A performance fee is an additional charge levied on the fund’s investment returns, and has been most prominent in hedge fund circles. The Eclectica Absolute Macro fund, for example, charges 20% on any positive performance in addition to an AMC of 1%. Thus if the fund makes 6%, an investor gets 4%. Usually these come with a high watermark provision, meaning performance fees are not levied twice in a fund that oscillates between outperformance and underperformance. The problem with performance fee structures is that they can create a mismatch of interests between investor and fund manager. Notice that the fund manager is incentivised to take huge risks in the hope of a big performance fee bonus since, unlike the investor, he is not risking any capital should the fund underperform. Heads I win, tails you lose.
Then comes the less obvious costs of investing: the iceberg below the surface. The bid-ask spread is the difference between the market price to sell and buy a share; for smaller companies with few daily trades, the difference can be over 10%, which is an immediate painful paper loss.
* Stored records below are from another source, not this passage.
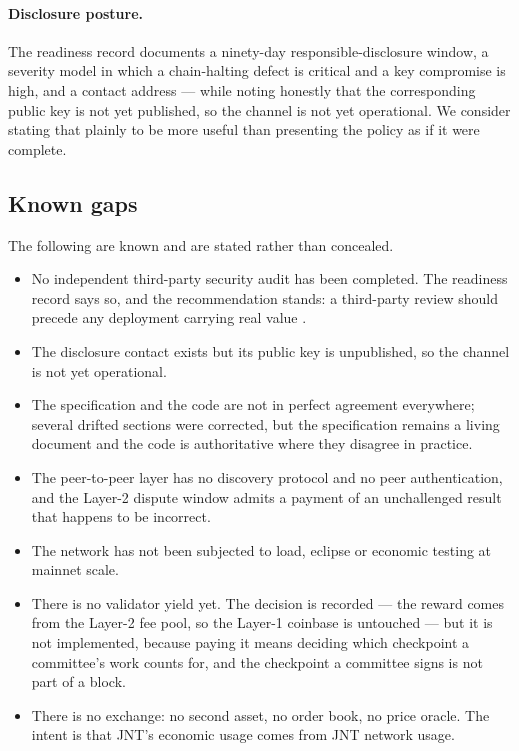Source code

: \documentclass{article}
\begin{document}
\paragraph{Disclosure posture.} The readiness record documents a ninety-day
responsible-disclosure window, a severity model in which a chain-halting defect
is critical and a key compromise is high, and a contact address --- while
noting honestly that the corresponding public key is not yet published, so the
channel is not yet operational. We consider stating that plainly to be more
useful than presenting the policy as if it were complete.

\subsection{Known gaps}
\label{sec:gaps}

The following are known and are stated rather than concealed.

\begin{itemize}
\item No independent third-party security audit has been completed. The
readiness record says so, and the recommendation stands: a third-party review
should precede any deployment carrying real value \cite{jounit-readiness}.
\item The disclosure contact exists but its public key is unpublished, so the
channel is not yet operational.
\item The specification and the code are not in perfect agreement everywhere;
several drifted sections were corrected, but the specification remains a
living document and the code is authoritative where they disagree in
practice.
\item The peer-to-peer layer has no discovery protocol and no peer
authentication, and the Layer-2 dispute window admits a payment of an
unchallenged result that happens to be incorrect.
\item The network has not been subjected to load, eclipse or economic testing
at mainnet scale.
\item There is no validator yield yet. The decision is recorded --- the reward
comes from the Layer-2 fee pool, so the Layer-1 coinbase is untouched --- but
it is not implemented, because paying it means deciding which checkpoint a
committee's work counts for, and the checkpoint a committee signs is not part
of a block.
\item There is no exchange: no second asset, no order book, no price oracle.
The intent is that JNT's economic usage comes from JNT network usage.
\end{itemize}
\end{document}
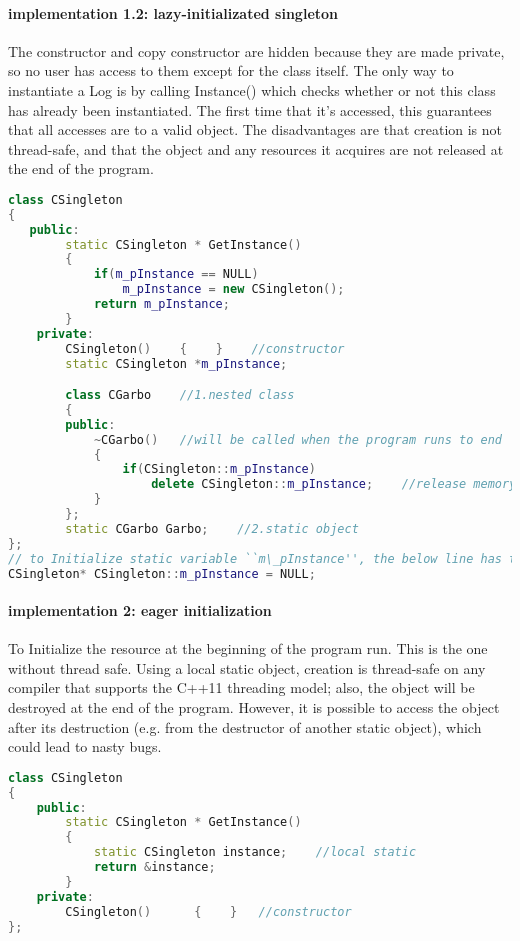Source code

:\documentclass{book}
\begin{document}
\paragraph{implementation 1.2: lazy-initializated singleton}
The constructor and copy constructor are hidden because they are made private, so no user has access to them except for the class itself.
The only way to instantiate a Log is by calling Instance() which checks whether or not this class has already been instantiated.
The first time that it's accessed, this guarantees that all accesses are to a valid object.
The disadvantages are that creation is not thread-safe, and that the object and any resources it acquires are not released at the end of the program.
\begin{lstlisting}[caption={sample code 1.2: lazy},language=C++]
class CSingleton    
{    
   public:    
        static CSingleton * GetInstance()    
        {    
            if(m_pInstance == NULL)    
                m_pInstance = new CSingleton();    
            return m_pInstance;    
        }    
    private:    
        CSingleton()    {    }    //constructor
        static CSingleton *m_pInstance;    

        class CGarbo    //1.nested class 
        {    
        public:    
            ~CGarbo()   //will be called when the program runs to end 
            {    
                if(CSingleton::m_pInstance)    
                    delete CSingleton::m_pInstance;    //release memory
            }    
        };    
        static CGarbo Garbo;    //2.static object 
};    
// to Initialize static variable ``m\_pInstance'', the below line has to be added into the corresponding cpp file like, 
CSingleton* CSingleton::m_pInstance = NULL;
\end{lstlisting}

\paragraph{implementation 2: eager initialization}
To Initialize the resource at the beginning of the program run. This is the one without thread safe.
Using a local static object, creation is thread-safe on any compiler that supports the C++11 threading model;
also, the object will be destroyed at the end of the program.
However, it is possible to access the object after its destruction (e.g. from the destructor of another static object), which could lead to nasty bugs.
\begin{lstlisting}[caption={sample code 1.2: eager initialization},language=C++]
class CSingleton    
{    
    public:    
        static CSingleton * GetInstance()    
        {    
            static CSingleton instance;    //local static 
            return &instance;    
        }    
    private:    
        CSingleton()      {    }   //constructor 
};    
\end{lstlisting}
\end{document}
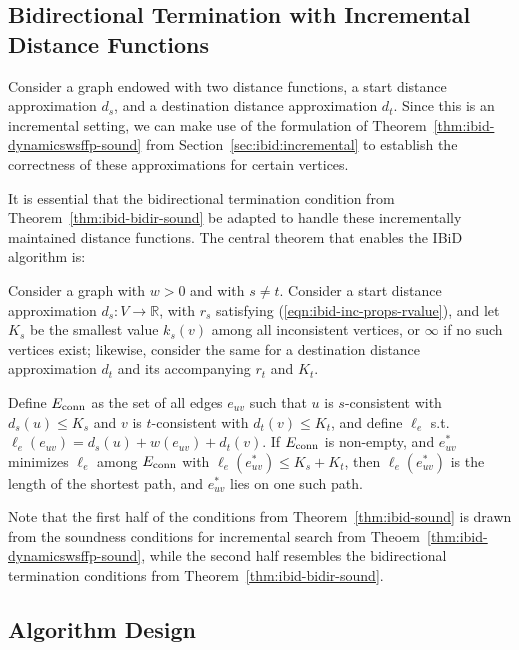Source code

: \subsection{Bidirectional Termination with Incremental Distance Functions}

Consider a graph endowed with two distance functions,
a start distance approximation $d_s$,
and a destination distance approximation $d_t$.
Since this is an incremental setting,
we can make use of the formulation
of Theorem~\ref{thm:ibid-dynamicswsffp-sound}
from Section~\ref{sec:ibid:incremental}
to establish the correctness of these approximations
for certain vertices.

It is essential that the bidirectional termination condition from
Theorem~\ref{thm:ibid-bidir-sound} be adapted to
handle these incrementally maintained distance functions.
The central theorem that enables the IBiD algorithm is:

\begin{theorem}
Consider a graph with $w > 0$ and with $s \neq t$.
Consider a start distance approximation $d_s: V \rightarrow \mathbb{R}$,
with $r_s$ satisfying (\ref{eqn:ibid-inc-props-rvalue}),
and let $K_s$ be the smallest value $k_s(v)$
among all inconsistent vertices,
or $\infty$ if no such vertices exist;
likewise, consider the same for a destination distance approximation
$d_t$ and its accompanying $r_t$ and $K_t$.

Define $E_{\mbox{\scriptsize conn}}$ as the set of all edges $e_{uv}$ such that
$u$ is $s$-consistent with $d_s(u) \leq K_s$
and $v$ is $t$-consistent with $d_t(v) \leq K_t$,
and define $\ell_e$ s.t. $\ell_e(e_{uv}) = d_s(u) + w(e_{uv}) + d_t(v)$.
If $E_{\mbox{\scriptsize conn}}$ is non-empty,
and $e^*_{uv}$ minimizes $\ell_e$
among $E_{\mbox{\scriptsize conn}}$ with $\ell_e(e^*_{uv}) \leq K_s + K_t$,
then $\ell_e(e^*_{uv})$ is the length of the shortest path,
and $e^*_{uv}$ lies on one such path.
\label{thm:ibid-sound}
\end{theorem}

Note that the first half of the conditions
from Theorem~\ref{thm:ibid-sound}
is drawn from the soundness conditions for incremental search
from Theoem~\ref{thm:ibid-dynamicswsffp-sound},
while the second half resembles the bidirectional termination
conditions from Theorem~\ref{thm:ibid-bidir-sound}.

\subsection{Algorithm Design}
Large orders that are staggered can also move the market as they are invested, while delay costs (or slippage) arise when an investor is unable to trade due to lack of liquidity. Failing to execute a trade in a timely manner risks information being leaked into the market and the price galloping skywards. These implicit costs are invisible though nonetheless significant.
In a low growth, low inflation world, there is a drive to lower the cost of investing. Fees can mount quickly, particularly in those matryoshka doll arrangements where between an investor and investee are seated a financial adviser, a platform, a wrapper provider, a discretionary investment manager, a fund of funds manager, and a fund manager – all six of whom are taking a bite of the cake as it is passed around. It is for an investor (and their trusted adviser) to determine if each is doing enough to justify his or her invitation to tea.
The existence of icebergs in the Atlantic should not keep you shore-bound; it should though prompt careful planning. Neither is the cheapest route necessarily the best course. What matters is your total real return after all costs and taxes. While excessive fees are detrimental to long-term investment returns, even more so is poor investment decision making.